# Exercise brief
Every line of the material is to be set down exactly as written.

# Data for processing
======

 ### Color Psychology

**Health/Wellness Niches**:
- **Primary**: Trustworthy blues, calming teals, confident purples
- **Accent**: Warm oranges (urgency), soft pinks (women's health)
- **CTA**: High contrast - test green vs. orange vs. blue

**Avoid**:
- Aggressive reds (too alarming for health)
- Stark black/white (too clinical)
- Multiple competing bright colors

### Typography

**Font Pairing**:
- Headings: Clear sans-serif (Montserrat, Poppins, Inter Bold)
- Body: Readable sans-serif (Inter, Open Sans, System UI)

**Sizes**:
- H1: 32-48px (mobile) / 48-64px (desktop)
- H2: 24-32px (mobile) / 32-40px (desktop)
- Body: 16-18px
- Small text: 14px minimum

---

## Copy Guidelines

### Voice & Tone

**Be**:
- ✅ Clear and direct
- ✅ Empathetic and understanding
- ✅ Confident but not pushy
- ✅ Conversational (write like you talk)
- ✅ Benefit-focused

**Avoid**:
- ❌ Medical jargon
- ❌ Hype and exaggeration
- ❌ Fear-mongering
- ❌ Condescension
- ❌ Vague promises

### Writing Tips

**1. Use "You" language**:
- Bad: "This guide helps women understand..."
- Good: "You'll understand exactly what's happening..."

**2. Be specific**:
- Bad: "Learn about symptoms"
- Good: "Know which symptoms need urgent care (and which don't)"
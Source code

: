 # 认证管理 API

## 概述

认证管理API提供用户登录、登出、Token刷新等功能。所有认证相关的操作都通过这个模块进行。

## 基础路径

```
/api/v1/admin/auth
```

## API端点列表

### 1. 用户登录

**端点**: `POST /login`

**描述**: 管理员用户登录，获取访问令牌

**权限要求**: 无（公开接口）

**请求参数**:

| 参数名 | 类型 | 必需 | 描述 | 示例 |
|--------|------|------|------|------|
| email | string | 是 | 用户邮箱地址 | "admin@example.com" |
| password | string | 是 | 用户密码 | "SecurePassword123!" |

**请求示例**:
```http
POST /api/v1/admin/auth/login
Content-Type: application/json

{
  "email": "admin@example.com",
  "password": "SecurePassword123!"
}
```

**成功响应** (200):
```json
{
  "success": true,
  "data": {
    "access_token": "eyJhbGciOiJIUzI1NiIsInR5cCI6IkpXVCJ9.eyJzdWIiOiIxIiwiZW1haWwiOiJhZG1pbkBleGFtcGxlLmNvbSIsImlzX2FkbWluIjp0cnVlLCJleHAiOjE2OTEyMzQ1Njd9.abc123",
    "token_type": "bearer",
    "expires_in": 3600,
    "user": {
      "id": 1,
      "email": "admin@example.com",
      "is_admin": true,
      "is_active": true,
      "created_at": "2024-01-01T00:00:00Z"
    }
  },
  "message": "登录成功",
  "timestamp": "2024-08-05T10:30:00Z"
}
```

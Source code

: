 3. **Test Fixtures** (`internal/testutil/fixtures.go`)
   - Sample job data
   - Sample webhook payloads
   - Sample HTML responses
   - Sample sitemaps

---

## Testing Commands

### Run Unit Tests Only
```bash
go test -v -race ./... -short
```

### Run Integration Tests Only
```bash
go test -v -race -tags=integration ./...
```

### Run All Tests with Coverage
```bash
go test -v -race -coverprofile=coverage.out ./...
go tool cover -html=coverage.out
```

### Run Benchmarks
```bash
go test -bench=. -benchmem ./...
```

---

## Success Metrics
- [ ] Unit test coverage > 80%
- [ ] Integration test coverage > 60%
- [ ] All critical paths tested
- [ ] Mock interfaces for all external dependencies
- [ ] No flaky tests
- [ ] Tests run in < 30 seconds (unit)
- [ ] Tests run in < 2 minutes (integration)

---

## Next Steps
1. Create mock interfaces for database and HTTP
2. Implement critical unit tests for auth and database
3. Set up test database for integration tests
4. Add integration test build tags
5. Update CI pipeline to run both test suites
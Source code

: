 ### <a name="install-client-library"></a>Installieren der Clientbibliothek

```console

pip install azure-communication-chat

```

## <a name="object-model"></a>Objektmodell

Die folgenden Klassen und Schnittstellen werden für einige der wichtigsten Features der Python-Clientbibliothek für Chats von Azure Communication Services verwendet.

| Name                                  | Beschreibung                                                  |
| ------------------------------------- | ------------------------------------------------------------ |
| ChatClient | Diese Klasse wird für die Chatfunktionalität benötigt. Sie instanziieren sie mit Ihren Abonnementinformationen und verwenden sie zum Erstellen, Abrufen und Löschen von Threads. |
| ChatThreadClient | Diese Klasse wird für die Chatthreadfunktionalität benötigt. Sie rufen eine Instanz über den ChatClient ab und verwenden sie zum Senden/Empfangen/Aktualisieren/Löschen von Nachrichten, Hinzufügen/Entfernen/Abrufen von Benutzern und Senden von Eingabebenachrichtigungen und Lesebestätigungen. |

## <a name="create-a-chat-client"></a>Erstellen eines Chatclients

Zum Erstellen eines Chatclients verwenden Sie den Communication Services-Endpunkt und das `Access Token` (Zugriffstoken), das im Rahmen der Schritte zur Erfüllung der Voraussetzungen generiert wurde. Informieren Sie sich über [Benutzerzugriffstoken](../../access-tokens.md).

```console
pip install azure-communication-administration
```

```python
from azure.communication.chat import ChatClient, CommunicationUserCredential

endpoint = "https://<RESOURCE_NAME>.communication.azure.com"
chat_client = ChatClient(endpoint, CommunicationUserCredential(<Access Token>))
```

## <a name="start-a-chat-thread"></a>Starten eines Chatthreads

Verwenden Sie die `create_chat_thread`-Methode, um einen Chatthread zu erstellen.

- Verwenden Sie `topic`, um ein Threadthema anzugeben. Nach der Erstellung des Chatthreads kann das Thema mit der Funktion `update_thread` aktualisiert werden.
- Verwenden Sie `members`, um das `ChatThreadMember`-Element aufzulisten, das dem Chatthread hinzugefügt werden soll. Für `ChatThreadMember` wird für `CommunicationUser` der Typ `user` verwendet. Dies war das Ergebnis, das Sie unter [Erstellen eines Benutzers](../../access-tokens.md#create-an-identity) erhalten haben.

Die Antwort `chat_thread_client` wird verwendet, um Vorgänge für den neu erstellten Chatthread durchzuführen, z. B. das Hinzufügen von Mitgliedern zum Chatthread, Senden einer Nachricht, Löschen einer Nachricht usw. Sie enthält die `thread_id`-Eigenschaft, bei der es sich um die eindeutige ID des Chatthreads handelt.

======

# Task output
 ### Color Psychology

**Health/Wellness Niches**:
- **Primary**: Trustworthy blues, calming teals, confident purples
- **Accent**: Warm oranges (urgency), soft pinks (women's health)
- **CTA**: High contrast - test green vs. orange vs. blue

**Avoid**:
- Aggressive reds (too alarming for health)
- Stark black/white (too clinical)
- Multiple competing bright colors

### Typography

**Font Pairing**:
- Headings: Clear sans-serif (Montserrat, Poppins, Inter Bold)
- Body: Readable sans-serif (Inter, Open Sans, System UI)

**Sizes**:
- H1: 32-48px (mobile) / 48-64px (desktop)
- H2: 24-32px (mobile) / 32-40px (desktop)
- Body: 16-18px
- Small text: 14px minimum

---

## Copy Guidelines

### Voice & Tone

**Be**:
- ✅ Clear and direct
- ✅ Empathetic and understanding
- ✅ Confident but not pushy
- ✅ Conversational (write like you talk)
- ✅ Benefit-focused

**Avoid**:
- ❌ Medical jargon
- ❌ Hype and exaggeration
- ❌ Fear-mongering
- ❌ Condescension
- ❌ Vague promises

### Writing Tips

**1. Use "You" language**:
- Bad: "This guide helps women understand..."
- Good: "You'll understand exactly what's happening..."

**2. Be specific**:
- Bad: "Learn about symptoms"
- Good: "Know which symptoms need urgent care (and which don't)"
Source code

: # 认证管理 API

## 概述

认证管理API提供用户登录、登出、Token刷新等功能。所有认证相关的操作都通过这个模块进行。

## 基础路径

```
/api/v1/admin/auth
```

## API端点列表

### 1. 用户登录

**端点**: `POST /login`

**描述**: 管理员用户登录，获取访问令牌

**权限要求**: 无（公开接口）

**请求参数**:

| 参数名 | 类型 | 必需 | 描述 | 示例 |
|--------|------|------|------|------|
| email | string | 是 | 用户邮箱地址 | "admin@example.com" |
| password | string | 是 | 用户密码 | "SecurePassword123!" |

**请求示例**:
```http
POST /api/v1/admin/auth/login
Content-Type: application/json

{
  "email": "admin@example.com",
  "password": "SecurePassword123!"
}
```

**成功响应** (200):
```json
{
  "success": true,
  "data": {
    "access_token": "eyJhbGciOiJIUzI1NiIsInR5cCI6IkpXVCJ9.eyJzdWIiOiIxIiwiZW1haWwiOiJhZG1pbkBleGFtcGxlLmNvbSIsImlzX2FkbWluIjp0cnVlLCJleHAiOjE2OTEyMzQ1Njd9.abc123",
    "token_type": "bearer",
    "expires_in": 3600,
    "user": {
      "id": 1,
      "email": "admin@example.com",
      "is_admin": true,
      "is_active": true,
      "created_at": "2024-01-01T00:00:00Z"
    }
  },
  "message": "登录成功",
  "timestamp": "2024-08-05T10:30:00Z"
}
```

Source code

: 3. **Test Fixtures** (`internal/testutil/fixtures.go`)
   - Sample job data
   - Sample webhook payloads
   - Sample HTML responses
   - Sample sitemaps

---

## Testing Commands

### Run Unit Tests Only
```bash
go test -v -race ./... -short
```

### Run Integration Tests Only
```bash
go test -v -race -tags=integration ./...
```

### Run All Tests with Coverage
```bash
go test -v -race -coverprofile=coverage.out ./...
go tool cover -html=coverage.out
```

### Run Benchmarks
```bash
go test -bench=. -benchmem ./...
```

---

## Success Metrics
- [ ] Unit test coverage > 80%
- [ ] Integration test coverage > 60%
- [ ] All critical paths tested
- [ ] Mock interfaces for all external dependencies
- [ ] No flaky tests
- [ ] Tests run in < 30 seconds (unit)
- [ ] Tests run in < 2 minutes (integration)

---

## Next Steps
1. Create mock interfaces for database and HTTP
2. Implement critical unit tests for auth and database
3. Set up test database for integration tests
4. Add integration test build tags
5. Update CI pipeline to run both test suites
Source code

: ### <a name="install-client-library"></a>Installieren der Clientbibliothek

```console

pip install azure-communication-chat

```

## <a name="object-model"></a>Objektmodell

Die folgenden Klassen und Schnittstellen werden für einige der wichtigsten Features der Python-Clientbibliothek für Chats von Azure Communication Services verwendet.

| Name                                  | Beschreibung                                                  |
| ------------------------------------- | ------------------------------------------------------------ |
| ChatClient | Diese Klasse wird für die Chatfunktionalität benötigt. Sie instanziieren sie mit Ihren Abonnementinformationen und verwenden sie zum Erstellen, Abrufen und Löschen von Threads. |
| ChatThreadClient | Diese Klasse wird für die Chatthreadfunktionalität benötigt. Sie rufen eine Instanz über den ChatClient ab und verwenden sie zum Senden/Empfangen/Aktualisieren/Löschen von Nachrichten, Hinzufügen/Entfernen/Abrufen von Benutzern und Senden von Eingabebenachrichtigungen und Lesebestätigungen. |

## <a name="create-a-chat-client"></a>Erstellen eines Chatclients

Zum Erstellen eines Chatclients verwenden Sie den Communication Services-Endpunkt und das `Access Token` (Zugriffstoken), das im Rahmen der Schritte zur Erfüllung der Voraussetzungen generiert wurde. Informieren Sie sich über [Benutzerzugriffstoken](../../access-tokens.md).

```console
pip install azure-communication-administration
```

```python
from azure.communication.chat import ChatClient, CommunicationUserCredential

endpoint = "https://<RESOURCE_NAME>.communication.azure.com"
chat_client = ChatClient(endpoint, CommunicationUserCredential(<Access Token>))
```

## <a name="start-a-chat-thread"></a>Starten eines Chatthreads

Verwenden Sie die `create_chat_thread`-Methode, um einen Chatthread zu erstellen.

- Verwenden Sie `topic`, um ein Threadthema anzugeben. Nach der Erstellung des Chatthreads kann das Thema mit der Funktion `update_thread` aktualisiert werden.
- Verwenden Sie `members`, um das `ChatThreadMember`-Element aufzulisten, das dem Chatthread hinzugefügt werden soll. Für `ChatThreadMember` wird für `CommunicationUser` der Typ `user` verwendet. Dies war das Ergebnis, das Sie unter [Erstellen eines Benutzers](../../access-tokens.md#create-an-identity) erhalten haben.

Die Antwort `chat_thread_client` wird verwendet, um Vorgänge für den neu erstellten Chatthread durchzuführen, z. B. das Hinzufügen von Mitgliedern zum Chatthread, Senden einer Nachricht, Löschen einer Nachricht usw. Sie enthält die `thread_id`-Eigenschaft, bei der es sich um die eindeutige ID des Chatthreads handelt.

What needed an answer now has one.